Just say the word: New voice tech could run home appliances

Friday, January 22, 2021

Developed by researchers at the University of Waterloo and AI company DarwinAI, the technology enables the creation of low-cost, low-power, self-contained speech recognition software that is tailored to specific tasks.

Unlike existing voice assistant systems such as Amazon Echo and Google Home, the deep-learning AI software could run everything from televisions to thermostats without connections to cloud computing.

“Cost and efficiency are two of the biggest bottlenecks to the widespread adoption of machine-learning AI,” said Alexander Wong, a professor of systems design engineering at Waterloo. “This technology significantly addresses those issues and enables a new class of voice assistants for everyday devices with energy-efficiency needs.”

The breakthrough involves the use of AI algorithms to create AI speech recognition software so compact it can fit on chips that are smaller than postage stamps and cost only a few dollars to make.

That efficiency is achieved by giving AI algorithms data and specific requirements – the ability to understand the words “yes,” “no,” “on” and “off,” for instance – and instructing them to find the least complex way to meet them.

“The resulting software is just big enough to do a particular job well,” said Wong, director of the Vision and Image Processing (VIP) Research Group, and a co-founder of DarwinAI. “That is the goal, the essence of our approach.”

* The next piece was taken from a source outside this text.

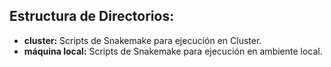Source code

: ## Estructura de Directorios:
* **cluster:** Scripts de Snakemake para ejecución en Cluster.
* **máquina local:** Scripts de Snakemake para ejecución en ambiente local.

The efficiency and performance of the speech recognition AI are increased by new deep-learning building blocks introduced by Wong’s team. Known as attention condensers, they focus the software on the most relevant information in sound waves.

In addition to home appliances, the compact AI could affordably operate systems in vehicles and devices for people with disabilities, while also helping address privacy concerns associated with cloud-based voice assistants.

Researchers are now working to apply the core technology and their new AI building blocks to the creation of compact, stand-alone AI for visual perception and text interpretation.

A paper on their work, TinySpeech: Attention Condensers for Deep Speech Recognition Neural Networks on Edge Devices, was presented at a recent Neural Information Processing Systems workshop.

Mahmoud Famouri, a researcher at Darwin, Maya Pavlova, a Waterloo engineering student, and Siddharth Surana, a Waterloo computer science student, contributed to the research.